» **Exercise brief**
Could you filter the records below and keep only the lines with the word "requirements"?

Top of The data

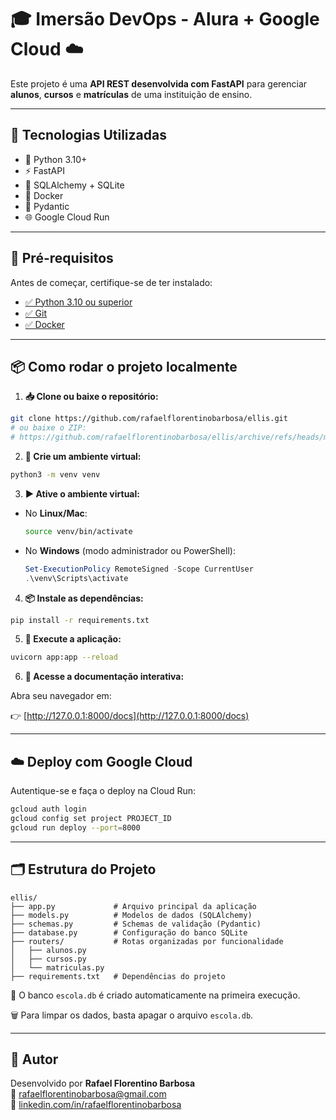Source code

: # 🎓 Imersão DevOps - Alura + Google Cloud ☁️

Este projeto é uma **API REST desenvolvida com FastAPI** para gerenciar **alunos**, **cursos** e **matrículas** de uma instituição de ensino.

---

## 🚀 Tecnologias Utilizadas

- 🐍 Python 3.10+
- ⚡ FastAPI
- 🐘 SQLAlchemy + SQLite
- 🐳 Docker
- 🧪 Pydantic
- 🌐 Google Cloud Run

---

## 🧰 Pré-requisitos

Antes de começar, certifique-se de ter instalado:

- [✅ Python 3.10 ou superior](https://www.python.org/downloads/)
- [✅ Git](https://git-scm.com/downloads)
- [✅ Docker](https://www.docker.com/get-started)

---

## 📦 Como rodar o projeto localmente

1. **📥 Clone ou baixe o repositório:**

```bash
git clone https://github.com/rafaelflorentinobarbosa/ellis.git
# ou baixe o ZIP:
# https://github.com/rafaelflorentinobarbosa/ellis/archive/refs/heads/main.zip
```

2. **🐍 Crie um ambiente virtual:**

```bash
python3 -m venv venv
```

3. **▶️ Ative o ambiente virtual:**

- No **Linux/Mac**:
  ```bash
  source venv/bin/activate
  ```

- No **Windows** (modo administrador ou PowerShell):
  ```powershell
  Set-ExecutionPolicy RemoteSigned -Scope CurrentUser
  .\venv\Scripts\activate
  ```

4. **📦 Instale as dependências:**

```bash
pip install -r requirements.txt
```

5. **🏃 Execute a aplicação:**

```bash
uvicorn app:app --reload
```

6. **🧪 Acesse a documentação interativa:**

Abra seu navegador em:

👉 [http://127.0.0.1:8000/docs](http://127.0.0.1:8000/docs)

---

## ☁️ Deploy com Google Cloud

Autentique-se e faça o deploy na Cloud Run:

```bash
gcloud auth login
gcloud config set project PROJECT_ID
gcloud run deploy --port=8000
```

---

## 🗂️ Estrutura do Projeto

```
ellis/
├── app.py             # Arquivo principal da aplicação
├── models.py          # Modelos de dados (SQLAlchemy)
├── schemas.py         # Schemas de validação (Pydantic)
├── database.py        # Configuração do banco SQLite
├── routers/           # Rotas organizadas por funcionalidade
│   ├── alunos.py
│   ├── cursos.py
│   └── matriculas.py
├── requirements.txt   # Dependências do projeto
```

📌 O banco `escola.db` é criado automaticamente na primeira execução.

🗑️ Para limpar os dados, basta apagar o arquivo `escola.db`.

---

## 👤 Autor

Desenvolvido por **Rafael Florentino Barbosa**  
📧 [rafaelflorentinobarbosa@gmail.com](mailto:rafaelflorentinobarbosa@gmail.com)  
🔗 [linkedin.com/in/rafaelflorentinobarbosa](https://www.linkedin.com/in/rafaelflorentinobarbosa/)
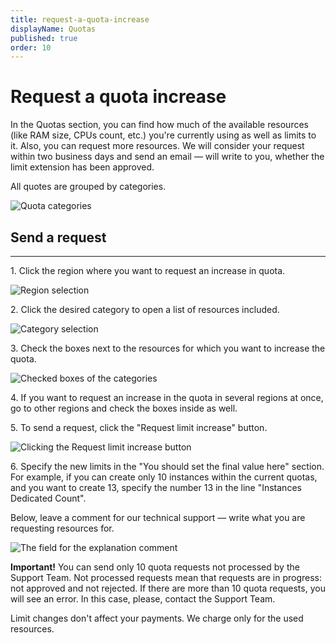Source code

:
 ```yaml
---
title: request-a-quota-increase
displayName: Quotas
published: true
order: 10
---
```

# Request a quota increase
In the Quotas section, you can find how much of the available resources (like RAM size, CPUs count, etc.) you're currently using as well as limits to it. Also, you can request more resources. We will consider your request within two business days and send an email — will write to you, whether the limit extension has been approved.

All quotes are grouped by categories.

![Quota categories](https://assets.gcore.pro/docs/cloud/getting-started/qoutas/1-qouta-categories.png)

## Send a request
----------------------------

1\. Click the region where you want to request an increase in quota.

![Region selection](https://assets.gcore.pro/docs/cloud/getting-started/qoutas/2-region-selection.png) 

2\. Click the desired category to open a list of resources included.

![Category selection](https://assets.gcore.pro/docs/cloud/getting-started/qoutas/3-category-selection.png)

3\. Check the boxes next to the resources for which you want to increase the quota.

![Checked boxes of the categories](https://assets.gcore.pro/docs/cloud/getting-started/qoutas/4-checkboxes.png)

4\. If you want to request an increase in the quota in several regions at once, go to other regions and check the boxes inside as well.

5\. To send a request, click the "Request limit increase" button.

![Clicking the Request limit increase button](https://assets.gcore.pro/docs/cloud/getting-started/qoutas/5-button.png)

6\. Specify the new limits in the "You should set the final value here" section. For example, if you can create only 10 instances within the current quotas, and you want to create 13, specify the number 13 in the line "Instances Dedicated Count".

Below, leave a comment for our technical support — write what you are requesting resources for.

![The field for the explanation comment](https://assets.gcore.pro/docs/cloud/getting-started/qoutas/6-comment-field.png)

**Important!** You can send only 10 quota requests not processed by the Support Team. Not processed requests mean that requests are in progress: not approved and not rejected. If there are more than 10 quota requests, you will see an error. In this case, please, contact the Support Team. 

Limit changes don't affect your payments. We charge only for the used resources.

Bottom of The data

» **Reply**
pip install -r requirements.txt
├── requirements.txt   # Dependências do projeto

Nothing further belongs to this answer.